At the same time, he expressed concern that the efficiency
drive was putting pressure on industry profit margins, and said
his company would skip bidding for some contracts — including
a big linguist services contract — if margins got too low.

“There are areas where the margins have contracted to the
point where we are reacting to it with no bids,” he said. “If
we don’t think the margins aren’t worth it, we won’t do it.”

He said the result would be that some contracts would shift
to smaller firms that might not be able to handle the work.

Dennis Muilenburg, chief executive of Boeing Co’s (BA.N: )
defense business, said his company supported the Pentagon’s
efficiency drive, but reforms were being implemented unevenly.
For instance, extended government audits sometimes delayed the
Pentagon’s ability to finalize contracts with companies, which
dragged profit margins lower.

“We’re aligned on intent. We need to drive that into the
contractual details,” he said.

Tom Captain, an analyst with Deloitte LLP, said the defense
and aerospace sector’s profit margins had been between 9
percent to 12 percent in recent years, lower than other
industrial companies. As a whole, the sector had already
improved productivity by over 100 percent.

“The Defense Department could take a lesson from the
private sector,” he added.

David Van Buren, assistant Air Force secretary for
acquisition, told participants he was eager to hear from the
industry about ways to cut costs and help make profits more

“There is a way forward with industry,” he said.

Carter singled out the Pentagon’s biggest weapons program,
Lockheed Martin Corp’s (LMT.N: ) F-35 fighter program, saying
more work was needed to get that program’s costs under control
and ensure its total cost never reaches the $382 billion
projected by Pentagon cost estimators.

“There isn’t going to be ever more money,” Carter said.

Van Buren told the conference the Pentagon’s recent
low-rate production contract for a fourth batch of F-35 fighter
planes was written to jibe with Carter’s 23 specific
cost-cutting measures, including a move to fix price incentive
contract terms sooner than initially expected.

He praised efforts by Boeing to cut overhead costs in its
space division and said the Air Force was also working closely
with Northrop Grumman Corp (NOC.N: ) to reduce costs on the
high-altitude unmanned Global Hawk aircraft.

Carter said the Defense Department had scrapped most
weapons programs that were not performing well or were no
longer needed, although a few terminations could still be
announced. He gave no details on which programs could be cut.

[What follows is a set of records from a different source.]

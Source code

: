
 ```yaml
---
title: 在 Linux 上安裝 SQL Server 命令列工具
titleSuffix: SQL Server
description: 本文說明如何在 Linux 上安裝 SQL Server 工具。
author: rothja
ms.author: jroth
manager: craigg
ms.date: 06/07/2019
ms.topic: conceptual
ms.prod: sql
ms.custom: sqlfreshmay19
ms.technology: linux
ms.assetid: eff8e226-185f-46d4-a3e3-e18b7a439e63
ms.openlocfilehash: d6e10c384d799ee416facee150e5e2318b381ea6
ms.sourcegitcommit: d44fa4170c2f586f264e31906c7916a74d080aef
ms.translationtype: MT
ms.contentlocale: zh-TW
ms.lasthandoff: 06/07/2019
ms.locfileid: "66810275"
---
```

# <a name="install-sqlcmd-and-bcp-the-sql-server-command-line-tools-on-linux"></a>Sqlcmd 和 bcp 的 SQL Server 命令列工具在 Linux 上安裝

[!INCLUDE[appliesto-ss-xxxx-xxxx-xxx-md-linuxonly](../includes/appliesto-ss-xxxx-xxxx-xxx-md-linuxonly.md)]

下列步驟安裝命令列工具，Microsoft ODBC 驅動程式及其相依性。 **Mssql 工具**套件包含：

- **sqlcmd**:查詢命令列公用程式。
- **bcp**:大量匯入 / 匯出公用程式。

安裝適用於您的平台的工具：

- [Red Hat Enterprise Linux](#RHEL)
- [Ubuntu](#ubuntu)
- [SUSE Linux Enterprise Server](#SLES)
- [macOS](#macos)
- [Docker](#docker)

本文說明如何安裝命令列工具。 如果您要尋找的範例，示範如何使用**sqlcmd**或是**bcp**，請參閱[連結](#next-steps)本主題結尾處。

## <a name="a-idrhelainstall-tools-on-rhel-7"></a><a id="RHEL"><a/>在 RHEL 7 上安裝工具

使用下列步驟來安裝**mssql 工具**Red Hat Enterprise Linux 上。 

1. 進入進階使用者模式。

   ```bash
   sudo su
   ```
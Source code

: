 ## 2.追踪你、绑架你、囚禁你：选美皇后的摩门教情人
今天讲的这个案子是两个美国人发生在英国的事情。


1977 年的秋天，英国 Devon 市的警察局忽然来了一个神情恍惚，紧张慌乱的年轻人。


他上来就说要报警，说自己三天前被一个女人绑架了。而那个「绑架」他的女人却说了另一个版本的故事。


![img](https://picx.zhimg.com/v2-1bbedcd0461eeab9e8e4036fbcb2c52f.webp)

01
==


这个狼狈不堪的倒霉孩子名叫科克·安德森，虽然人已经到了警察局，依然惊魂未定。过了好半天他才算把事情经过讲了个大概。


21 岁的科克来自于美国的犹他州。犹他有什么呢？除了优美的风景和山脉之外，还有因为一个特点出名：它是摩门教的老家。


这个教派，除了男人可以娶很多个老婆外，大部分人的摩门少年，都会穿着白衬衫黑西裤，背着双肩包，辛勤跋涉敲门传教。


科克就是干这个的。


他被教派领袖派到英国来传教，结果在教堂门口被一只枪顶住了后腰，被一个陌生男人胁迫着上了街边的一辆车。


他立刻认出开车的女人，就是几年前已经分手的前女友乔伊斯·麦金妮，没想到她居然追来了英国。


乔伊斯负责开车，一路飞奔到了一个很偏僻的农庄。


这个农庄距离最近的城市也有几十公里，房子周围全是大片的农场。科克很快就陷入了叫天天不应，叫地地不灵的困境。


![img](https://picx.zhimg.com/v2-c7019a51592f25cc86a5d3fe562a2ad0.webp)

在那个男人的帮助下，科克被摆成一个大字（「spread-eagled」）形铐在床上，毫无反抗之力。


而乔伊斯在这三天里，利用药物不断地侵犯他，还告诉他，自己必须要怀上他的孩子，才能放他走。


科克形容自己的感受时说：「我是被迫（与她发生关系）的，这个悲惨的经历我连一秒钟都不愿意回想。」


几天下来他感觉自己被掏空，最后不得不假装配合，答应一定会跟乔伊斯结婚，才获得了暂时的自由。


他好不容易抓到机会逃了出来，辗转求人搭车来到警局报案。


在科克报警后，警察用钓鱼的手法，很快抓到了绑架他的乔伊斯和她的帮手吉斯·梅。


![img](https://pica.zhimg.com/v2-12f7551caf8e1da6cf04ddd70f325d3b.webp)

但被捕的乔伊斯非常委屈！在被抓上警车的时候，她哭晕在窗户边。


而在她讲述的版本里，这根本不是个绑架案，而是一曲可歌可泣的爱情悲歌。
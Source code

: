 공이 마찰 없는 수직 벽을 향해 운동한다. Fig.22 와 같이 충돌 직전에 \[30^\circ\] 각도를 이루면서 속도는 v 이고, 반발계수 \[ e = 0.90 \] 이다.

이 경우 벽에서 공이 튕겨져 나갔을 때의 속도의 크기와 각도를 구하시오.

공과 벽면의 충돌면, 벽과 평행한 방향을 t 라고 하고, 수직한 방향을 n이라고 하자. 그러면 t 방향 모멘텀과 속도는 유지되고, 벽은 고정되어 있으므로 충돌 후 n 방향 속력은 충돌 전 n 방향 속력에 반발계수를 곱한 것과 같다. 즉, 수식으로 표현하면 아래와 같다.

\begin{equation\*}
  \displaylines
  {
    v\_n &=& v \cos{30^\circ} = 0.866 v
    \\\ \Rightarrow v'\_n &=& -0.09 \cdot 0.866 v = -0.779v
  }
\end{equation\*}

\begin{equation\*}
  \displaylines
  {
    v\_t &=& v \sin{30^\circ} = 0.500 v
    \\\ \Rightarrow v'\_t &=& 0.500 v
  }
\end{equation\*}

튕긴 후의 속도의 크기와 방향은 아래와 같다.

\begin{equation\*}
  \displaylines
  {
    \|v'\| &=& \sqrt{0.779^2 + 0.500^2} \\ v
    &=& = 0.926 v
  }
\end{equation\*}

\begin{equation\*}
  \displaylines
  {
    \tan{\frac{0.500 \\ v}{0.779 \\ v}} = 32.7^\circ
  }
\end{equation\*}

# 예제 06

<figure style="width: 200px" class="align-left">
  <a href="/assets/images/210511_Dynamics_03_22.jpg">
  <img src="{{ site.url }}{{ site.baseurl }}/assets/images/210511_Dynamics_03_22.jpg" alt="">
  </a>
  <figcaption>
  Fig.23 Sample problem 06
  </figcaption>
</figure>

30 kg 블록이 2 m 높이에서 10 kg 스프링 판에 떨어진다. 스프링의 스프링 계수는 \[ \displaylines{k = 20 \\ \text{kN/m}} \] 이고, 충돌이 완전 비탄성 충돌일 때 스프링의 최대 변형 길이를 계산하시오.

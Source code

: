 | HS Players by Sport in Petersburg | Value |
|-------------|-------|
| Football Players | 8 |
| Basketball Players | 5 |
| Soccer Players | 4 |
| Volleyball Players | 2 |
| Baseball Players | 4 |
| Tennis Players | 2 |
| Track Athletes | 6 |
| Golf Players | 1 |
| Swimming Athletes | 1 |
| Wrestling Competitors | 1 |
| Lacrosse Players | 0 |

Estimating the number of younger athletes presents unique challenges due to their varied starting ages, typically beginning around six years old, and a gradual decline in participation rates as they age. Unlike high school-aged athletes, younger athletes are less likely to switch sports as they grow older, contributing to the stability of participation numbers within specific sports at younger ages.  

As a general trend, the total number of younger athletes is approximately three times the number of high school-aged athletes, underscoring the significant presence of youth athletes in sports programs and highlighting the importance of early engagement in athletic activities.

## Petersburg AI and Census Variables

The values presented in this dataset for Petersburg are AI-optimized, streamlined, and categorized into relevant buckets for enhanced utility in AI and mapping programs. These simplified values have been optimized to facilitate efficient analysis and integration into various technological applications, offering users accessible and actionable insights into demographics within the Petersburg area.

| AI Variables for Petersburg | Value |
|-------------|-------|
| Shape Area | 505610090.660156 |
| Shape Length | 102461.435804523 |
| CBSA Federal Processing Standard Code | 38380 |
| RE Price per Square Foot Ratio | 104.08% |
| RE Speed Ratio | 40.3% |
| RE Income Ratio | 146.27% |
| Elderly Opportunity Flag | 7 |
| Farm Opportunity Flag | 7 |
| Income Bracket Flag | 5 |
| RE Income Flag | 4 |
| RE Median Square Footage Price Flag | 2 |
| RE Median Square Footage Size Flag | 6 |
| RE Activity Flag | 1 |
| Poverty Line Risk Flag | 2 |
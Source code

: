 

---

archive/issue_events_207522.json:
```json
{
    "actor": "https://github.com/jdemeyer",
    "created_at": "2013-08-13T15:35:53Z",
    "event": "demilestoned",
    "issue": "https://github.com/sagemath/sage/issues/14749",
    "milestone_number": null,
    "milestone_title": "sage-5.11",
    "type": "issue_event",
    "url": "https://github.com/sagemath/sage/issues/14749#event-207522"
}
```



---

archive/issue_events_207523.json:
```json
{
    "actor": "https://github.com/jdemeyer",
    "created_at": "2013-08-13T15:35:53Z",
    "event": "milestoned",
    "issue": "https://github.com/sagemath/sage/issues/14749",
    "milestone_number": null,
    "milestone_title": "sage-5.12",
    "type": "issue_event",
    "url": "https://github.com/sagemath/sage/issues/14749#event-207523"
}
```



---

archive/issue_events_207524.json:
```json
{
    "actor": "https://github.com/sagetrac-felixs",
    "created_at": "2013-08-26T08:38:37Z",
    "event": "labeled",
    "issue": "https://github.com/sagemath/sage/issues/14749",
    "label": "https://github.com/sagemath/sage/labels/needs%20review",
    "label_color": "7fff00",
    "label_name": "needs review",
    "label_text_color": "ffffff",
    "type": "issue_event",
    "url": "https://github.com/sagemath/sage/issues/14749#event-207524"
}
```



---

The Pentagon was working hard to ensure that new weapons
programs would be more cost-efficient than in the past. He
noted the replacement for the Ohio class submarines that carry
nuclear missiles, a new presidential helicopter, long-range
strike for the Air Force and the Army’s new ground combat
vehicle would all be structured to avoid the rampant cost
growth of earlier weapons programs.

Carter hoped Congress would approve a plan by the Navy to
buy new coastal warships from both Lockheed Martin and the U.S.
unit of Australia’s Austal Ltd (ASB.AX: ) after both teams
proposed lower than expected prices. The Pentagon rejected the
initial pricing, deciding to buy just one ship, but changed its
mind after the most recent bids were submitted.